**ASSIGNMENT:**
Within the listing below, please show every line carrying the string "setlength".

**SUPPLIED DATA:**

++++++

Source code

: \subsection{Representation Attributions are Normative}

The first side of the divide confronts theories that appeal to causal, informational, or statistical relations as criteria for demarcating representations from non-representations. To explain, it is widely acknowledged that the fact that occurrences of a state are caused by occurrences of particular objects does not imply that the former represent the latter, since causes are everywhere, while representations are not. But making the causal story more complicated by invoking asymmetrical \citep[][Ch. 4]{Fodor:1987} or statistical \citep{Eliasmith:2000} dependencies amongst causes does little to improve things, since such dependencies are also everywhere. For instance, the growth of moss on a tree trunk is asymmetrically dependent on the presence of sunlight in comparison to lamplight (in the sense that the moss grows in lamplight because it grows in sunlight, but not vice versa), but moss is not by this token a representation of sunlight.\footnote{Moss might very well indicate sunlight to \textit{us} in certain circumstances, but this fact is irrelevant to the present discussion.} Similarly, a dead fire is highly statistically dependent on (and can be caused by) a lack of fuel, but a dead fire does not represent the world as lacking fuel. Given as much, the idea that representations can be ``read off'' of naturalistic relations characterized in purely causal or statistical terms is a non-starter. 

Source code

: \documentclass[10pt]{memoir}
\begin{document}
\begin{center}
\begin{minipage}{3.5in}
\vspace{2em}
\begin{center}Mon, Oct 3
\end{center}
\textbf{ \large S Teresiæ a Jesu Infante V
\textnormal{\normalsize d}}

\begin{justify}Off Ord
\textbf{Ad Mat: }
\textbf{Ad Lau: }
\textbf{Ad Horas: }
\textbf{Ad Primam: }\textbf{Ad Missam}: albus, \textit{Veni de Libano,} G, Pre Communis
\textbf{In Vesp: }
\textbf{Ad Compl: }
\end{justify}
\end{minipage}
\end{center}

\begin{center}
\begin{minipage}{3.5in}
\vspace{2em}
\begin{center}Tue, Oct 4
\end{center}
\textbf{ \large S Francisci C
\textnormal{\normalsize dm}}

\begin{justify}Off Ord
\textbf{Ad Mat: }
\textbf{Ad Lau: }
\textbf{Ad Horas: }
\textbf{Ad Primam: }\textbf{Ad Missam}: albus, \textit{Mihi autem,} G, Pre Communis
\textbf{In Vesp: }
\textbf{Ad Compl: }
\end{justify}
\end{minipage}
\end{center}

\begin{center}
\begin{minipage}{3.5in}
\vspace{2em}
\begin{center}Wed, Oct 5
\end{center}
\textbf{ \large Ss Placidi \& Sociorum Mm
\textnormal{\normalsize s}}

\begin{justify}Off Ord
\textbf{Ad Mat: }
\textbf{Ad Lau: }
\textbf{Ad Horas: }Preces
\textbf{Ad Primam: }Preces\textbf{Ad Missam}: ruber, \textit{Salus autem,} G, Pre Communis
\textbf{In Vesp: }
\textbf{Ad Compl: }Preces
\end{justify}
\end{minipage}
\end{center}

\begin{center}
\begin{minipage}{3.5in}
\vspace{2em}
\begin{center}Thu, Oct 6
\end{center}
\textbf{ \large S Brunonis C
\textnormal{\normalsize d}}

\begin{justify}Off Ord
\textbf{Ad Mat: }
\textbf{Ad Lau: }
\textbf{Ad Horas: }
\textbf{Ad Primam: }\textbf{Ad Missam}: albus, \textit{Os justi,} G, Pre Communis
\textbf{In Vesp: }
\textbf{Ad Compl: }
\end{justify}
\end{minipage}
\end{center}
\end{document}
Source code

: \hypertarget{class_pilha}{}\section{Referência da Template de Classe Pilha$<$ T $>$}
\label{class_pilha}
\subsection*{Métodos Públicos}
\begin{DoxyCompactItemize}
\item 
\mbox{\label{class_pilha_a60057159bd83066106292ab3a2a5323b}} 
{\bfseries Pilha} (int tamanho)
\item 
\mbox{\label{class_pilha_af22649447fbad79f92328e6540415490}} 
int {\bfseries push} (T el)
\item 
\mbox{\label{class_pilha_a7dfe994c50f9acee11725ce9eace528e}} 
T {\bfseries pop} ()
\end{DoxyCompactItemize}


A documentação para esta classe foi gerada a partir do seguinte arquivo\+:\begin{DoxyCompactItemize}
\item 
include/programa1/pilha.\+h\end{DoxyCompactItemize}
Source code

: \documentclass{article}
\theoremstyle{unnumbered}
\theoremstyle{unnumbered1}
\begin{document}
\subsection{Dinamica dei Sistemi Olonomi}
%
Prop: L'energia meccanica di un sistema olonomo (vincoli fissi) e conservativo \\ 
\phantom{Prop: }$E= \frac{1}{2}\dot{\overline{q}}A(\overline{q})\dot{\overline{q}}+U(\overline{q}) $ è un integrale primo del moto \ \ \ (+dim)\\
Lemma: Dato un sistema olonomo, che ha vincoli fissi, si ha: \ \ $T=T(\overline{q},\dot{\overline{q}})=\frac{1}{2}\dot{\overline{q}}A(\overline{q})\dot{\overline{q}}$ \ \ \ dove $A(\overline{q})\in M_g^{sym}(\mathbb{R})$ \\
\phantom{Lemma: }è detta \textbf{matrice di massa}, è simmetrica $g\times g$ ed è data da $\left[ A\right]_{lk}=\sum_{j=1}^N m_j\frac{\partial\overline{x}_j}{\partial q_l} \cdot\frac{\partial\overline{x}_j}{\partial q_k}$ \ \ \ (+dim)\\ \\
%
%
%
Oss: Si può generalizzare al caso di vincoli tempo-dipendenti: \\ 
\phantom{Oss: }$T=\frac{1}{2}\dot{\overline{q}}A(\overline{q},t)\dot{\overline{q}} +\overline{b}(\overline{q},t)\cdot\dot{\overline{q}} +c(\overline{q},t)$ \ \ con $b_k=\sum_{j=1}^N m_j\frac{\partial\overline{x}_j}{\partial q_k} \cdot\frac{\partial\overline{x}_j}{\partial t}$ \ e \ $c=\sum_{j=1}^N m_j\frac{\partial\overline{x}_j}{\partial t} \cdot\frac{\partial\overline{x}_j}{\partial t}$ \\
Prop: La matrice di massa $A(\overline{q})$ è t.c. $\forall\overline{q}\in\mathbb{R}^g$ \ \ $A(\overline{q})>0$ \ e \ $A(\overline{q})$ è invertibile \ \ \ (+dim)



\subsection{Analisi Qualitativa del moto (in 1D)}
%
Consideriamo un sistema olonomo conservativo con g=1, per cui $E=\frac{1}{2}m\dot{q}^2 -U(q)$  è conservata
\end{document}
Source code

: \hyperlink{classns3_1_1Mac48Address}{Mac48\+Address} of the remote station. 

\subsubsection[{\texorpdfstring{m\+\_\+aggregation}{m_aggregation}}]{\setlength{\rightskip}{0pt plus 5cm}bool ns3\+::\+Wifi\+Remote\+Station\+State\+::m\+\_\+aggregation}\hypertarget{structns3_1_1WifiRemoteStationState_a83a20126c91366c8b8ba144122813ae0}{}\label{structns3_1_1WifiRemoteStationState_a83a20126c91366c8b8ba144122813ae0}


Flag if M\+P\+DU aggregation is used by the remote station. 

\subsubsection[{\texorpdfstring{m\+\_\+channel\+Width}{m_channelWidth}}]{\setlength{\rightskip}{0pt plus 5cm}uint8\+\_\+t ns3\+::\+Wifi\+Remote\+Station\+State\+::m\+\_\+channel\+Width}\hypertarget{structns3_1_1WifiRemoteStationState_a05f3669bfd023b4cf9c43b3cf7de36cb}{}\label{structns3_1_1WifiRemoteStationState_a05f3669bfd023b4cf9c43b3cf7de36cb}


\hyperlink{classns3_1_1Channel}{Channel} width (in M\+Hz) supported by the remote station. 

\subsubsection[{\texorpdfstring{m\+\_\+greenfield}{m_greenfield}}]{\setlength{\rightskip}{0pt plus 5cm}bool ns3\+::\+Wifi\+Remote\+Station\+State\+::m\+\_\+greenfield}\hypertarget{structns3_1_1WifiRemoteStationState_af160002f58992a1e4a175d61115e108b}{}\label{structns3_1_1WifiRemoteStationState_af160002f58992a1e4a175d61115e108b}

++++++

**RESPONSE:**
\subsubsection[{\texorpdfstring{m\+\_\+aggregation}{m_aggregation}}]{\setlength{\rightskip}{0pt plus 5cm}bool ns3\+::\+Wifi\+Remote\+Station\+State\+::m\+\_\+aggregation}\hypertarget{structns3_1_1WifiRemoteStationState_a83a20126c91366c8b8ba144122813ae0}{}\label{structns3_1_1WifiRemoteStationState_a83a20126c91366c8b8ba144122813ae0}
\subsubsection[{\texorpdfstring{m\+\_\+channel\+Width}{m_channelWidth}}]{\setlength{\rightskip}{0pt plus 5cm}uint8\+\_\+t ns3\+::\+Wifi\+Remote\+Station\+State\+::m\+\_\+channel\+Width}\hypertarget{structns3_1_1WifiRemoteStationState_a05f3669bfd023b4cf9c43b3cf7de36cb}{}\label{structns3_1_1WifiRemoteStationState_a05f3669bfd023b4cf9c43b3cf7de36cb}
\subsubsection[{\texorpdfstring{m\+\_\+greenfield}{m_greenfield}}]{\setlength{\rightskip}{0pt plus 5cm}bool ns3\+::\+Wifi\+Remote\+Station\+State\+::m\+\_\+greenfield}\hypertarget{structns3_1_1WifiRemoteStationState_af160002f58992a1e4a175d61115e108b}{}\label{structns3_1_1WifiRemoteStationState_af160002f58992a1e4a175d61115e108b}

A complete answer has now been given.